Like, did the people who work there actually have to suffer through it's absolutely unintelligible word salad like the rest of us? Or did they actually dogfood it and in-fact enjoyed its output? Or do none of them dogfood Opus because they are all sucking down Mythos-Max + Speed Boost or whatever every day and their only exposure to Opus 5 was as subagents?
If it was my company, fixing the output would be the absolute top priority of the company. I'd be all over every channel admitting the massive fuckup, apologizing profusely, and working non-stop to push out a fix. Yet it's crickets from Anthropic. Is it simply growing pains of the company or is it a deep, systemic structural/cultural "thing" that led to this fucked up model getting released?

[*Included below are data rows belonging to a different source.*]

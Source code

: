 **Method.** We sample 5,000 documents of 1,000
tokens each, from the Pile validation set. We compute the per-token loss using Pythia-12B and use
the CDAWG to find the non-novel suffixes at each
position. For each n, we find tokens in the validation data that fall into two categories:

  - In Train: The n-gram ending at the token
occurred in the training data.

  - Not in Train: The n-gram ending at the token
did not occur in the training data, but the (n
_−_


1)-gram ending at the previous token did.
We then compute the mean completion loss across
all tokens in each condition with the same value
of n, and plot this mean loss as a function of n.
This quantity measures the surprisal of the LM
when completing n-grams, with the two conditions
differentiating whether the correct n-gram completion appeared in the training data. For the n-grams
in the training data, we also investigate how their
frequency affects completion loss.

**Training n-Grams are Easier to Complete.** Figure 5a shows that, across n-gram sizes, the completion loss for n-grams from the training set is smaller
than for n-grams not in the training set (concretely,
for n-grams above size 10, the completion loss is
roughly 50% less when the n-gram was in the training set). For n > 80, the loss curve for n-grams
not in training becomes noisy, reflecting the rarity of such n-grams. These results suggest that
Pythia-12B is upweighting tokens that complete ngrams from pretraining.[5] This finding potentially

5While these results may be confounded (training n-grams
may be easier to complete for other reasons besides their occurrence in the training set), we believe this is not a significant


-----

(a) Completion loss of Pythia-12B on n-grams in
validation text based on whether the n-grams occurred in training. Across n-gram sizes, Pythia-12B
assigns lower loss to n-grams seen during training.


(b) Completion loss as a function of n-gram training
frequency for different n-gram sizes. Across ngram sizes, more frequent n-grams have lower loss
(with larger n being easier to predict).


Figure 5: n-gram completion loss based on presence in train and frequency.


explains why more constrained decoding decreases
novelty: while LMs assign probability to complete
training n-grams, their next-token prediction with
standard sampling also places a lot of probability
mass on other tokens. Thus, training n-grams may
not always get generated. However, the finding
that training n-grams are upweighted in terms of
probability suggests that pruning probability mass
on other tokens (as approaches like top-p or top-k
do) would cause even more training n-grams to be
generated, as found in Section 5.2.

Was it a cascading failure of models training models training models with almost no human oversight? Or was there human oversight and, again, people actually decided the way it responded was good? I hope it was the former not the later because I have no earthy clue who the fuck would look at what opus spews out into the console as good.
Because to me, Opus 5 is completely unusable in almost any context. As a product, it fails to deliver value. I just don't understand it. I really honestly don't understand how the fuck Anthropic released it at all.
And in a weird "meta" twist it makes me wonder how much of these LLM's are just smoke and mirrors and opus 5 output is basically the end state of what you get when you push them as far as they can go. It's some kind of twisted proof of "max complexity they can handle and deliver" and opus 5 walked to the edge and went over and it's slop output is demonstrating.... something.... about the limits of large language models.